'''

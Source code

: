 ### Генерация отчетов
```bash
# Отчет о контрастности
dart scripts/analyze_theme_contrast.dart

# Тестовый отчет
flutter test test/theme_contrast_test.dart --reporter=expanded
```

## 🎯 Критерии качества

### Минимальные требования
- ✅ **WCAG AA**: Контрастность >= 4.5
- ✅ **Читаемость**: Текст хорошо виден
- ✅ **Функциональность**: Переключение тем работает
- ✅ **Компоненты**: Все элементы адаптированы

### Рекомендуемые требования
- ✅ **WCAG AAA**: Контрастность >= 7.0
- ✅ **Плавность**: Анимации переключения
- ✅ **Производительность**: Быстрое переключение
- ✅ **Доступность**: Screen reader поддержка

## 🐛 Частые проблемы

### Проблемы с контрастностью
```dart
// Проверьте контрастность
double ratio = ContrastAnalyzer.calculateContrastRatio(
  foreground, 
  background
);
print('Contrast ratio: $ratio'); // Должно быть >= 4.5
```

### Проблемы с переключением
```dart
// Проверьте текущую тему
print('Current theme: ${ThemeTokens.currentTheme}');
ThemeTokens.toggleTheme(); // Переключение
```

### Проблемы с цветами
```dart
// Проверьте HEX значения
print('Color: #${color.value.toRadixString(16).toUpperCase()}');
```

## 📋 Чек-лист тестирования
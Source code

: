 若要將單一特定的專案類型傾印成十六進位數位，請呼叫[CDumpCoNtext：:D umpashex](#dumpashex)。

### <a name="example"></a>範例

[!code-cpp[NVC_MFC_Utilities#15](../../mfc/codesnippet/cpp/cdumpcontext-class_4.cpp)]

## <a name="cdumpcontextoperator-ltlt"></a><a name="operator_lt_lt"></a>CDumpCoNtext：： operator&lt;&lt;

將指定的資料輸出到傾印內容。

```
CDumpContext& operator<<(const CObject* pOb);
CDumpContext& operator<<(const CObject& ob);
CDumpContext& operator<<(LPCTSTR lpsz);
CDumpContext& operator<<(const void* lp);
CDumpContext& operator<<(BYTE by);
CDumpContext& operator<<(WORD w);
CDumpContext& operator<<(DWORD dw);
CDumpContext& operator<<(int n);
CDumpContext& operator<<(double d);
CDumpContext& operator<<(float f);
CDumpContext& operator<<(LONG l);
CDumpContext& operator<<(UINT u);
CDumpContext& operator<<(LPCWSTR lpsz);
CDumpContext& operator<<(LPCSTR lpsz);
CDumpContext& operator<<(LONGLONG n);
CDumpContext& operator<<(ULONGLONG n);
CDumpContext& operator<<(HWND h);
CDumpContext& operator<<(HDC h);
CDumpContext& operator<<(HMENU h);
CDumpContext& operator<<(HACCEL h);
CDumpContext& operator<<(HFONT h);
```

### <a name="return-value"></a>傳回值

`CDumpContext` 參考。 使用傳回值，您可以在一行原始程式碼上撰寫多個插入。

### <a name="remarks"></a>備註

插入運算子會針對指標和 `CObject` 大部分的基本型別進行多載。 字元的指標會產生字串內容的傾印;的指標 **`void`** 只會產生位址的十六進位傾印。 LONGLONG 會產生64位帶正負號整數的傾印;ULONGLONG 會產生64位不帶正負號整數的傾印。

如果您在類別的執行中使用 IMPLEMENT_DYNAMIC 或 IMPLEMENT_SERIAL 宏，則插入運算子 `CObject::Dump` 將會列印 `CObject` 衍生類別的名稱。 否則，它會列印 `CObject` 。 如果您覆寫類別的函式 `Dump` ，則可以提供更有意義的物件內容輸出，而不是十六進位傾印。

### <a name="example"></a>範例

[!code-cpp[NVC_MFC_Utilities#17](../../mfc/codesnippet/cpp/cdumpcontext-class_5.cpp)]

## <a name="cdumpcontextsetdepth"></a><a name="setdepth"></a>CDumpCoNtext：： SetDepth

'''

- **About this task**:
Scan the preceding records line by line, and state how many lines contain "name". Nothing else belongs in the answer.

- **Result below**:
6